Reputation: 498
I have a short script to pivot data. The first column is a 9 digit ID number, often beginning with zeros such as 000123456
Here is the script:
df = pd.read_csv('source')
new_df = df.pivot_table(index = 'id', columns = df.groupby('id').cumcount().add(1), values = ['prog_id', 'prog_type'], aggfunc='first').sort_index(axis=1,level=1)
new_df.columns = [f'{x}_{y}' for x,y in new_df.columns]
new_df.to_csv('destination')
print(new_df)
Although the CSV is being read with an id such as 000123456
, the output only contains 123456
Even when setting an explicit dtype, Pandas removes the leading zeros. Is there a work around for telling Pandas to leave the leading zeros?
Upvotes: 4
Views: 7459
Reputation: 21
You could use pandas' zfill()
method right after reading your csv file "source"
. Basically, you would fill the values of your attribute "id"

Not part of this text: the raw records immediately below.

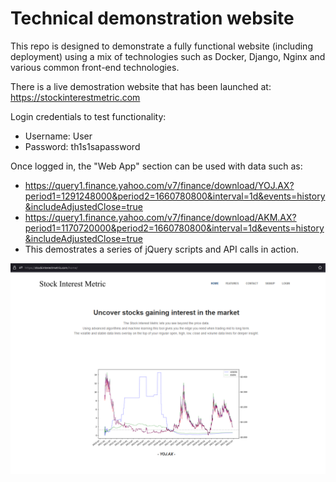 
# Technical demonstration website

This repo is designed to demonstrate a fully functional website (including deployment) using a mix of technologies such as Docker, Django, Nginx and various common front-end technologies.

There is a live demostration website that has been launched at: https://stockinterestmetric.com

Login credentials to test functionality:
- Username: User
- Password: th1s1sapassword

Once logged in, the "Web App" section can be used with data such as: 
- https://query1.finance.yahoo.com/v7/finance/download/YOJ.AX?period1=1291248000&period2=1660780800&interval=1d&events=history&includeAdjustedClose=true
- https://query1.finance.yahoo.com/v7/finance/download/AKM.AX?period1=1170720000&period2=1660780800&interval=1d&events=history&includeAdjustedClose=true
- This demostrates a series of jQuery scripts and API calls in action.

![alt text](https://github.com/MxFox555/demonstration-website-docker-django/blob/main/Example.png?raw=True)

, with as many zeros as you would like, in this particular case, making the number 9 digits long (3 zeros + 6 original digits). So, we would have:
df = pd.read_csv('source')
df.index = df.index.str.zfill(9)
# (...)
Upvotes: 2
Reputation: 498
Per comment on original post, set dtype as string:
df = pd.read_csv('source', dtype={'id':np.str})
Upvotes: 4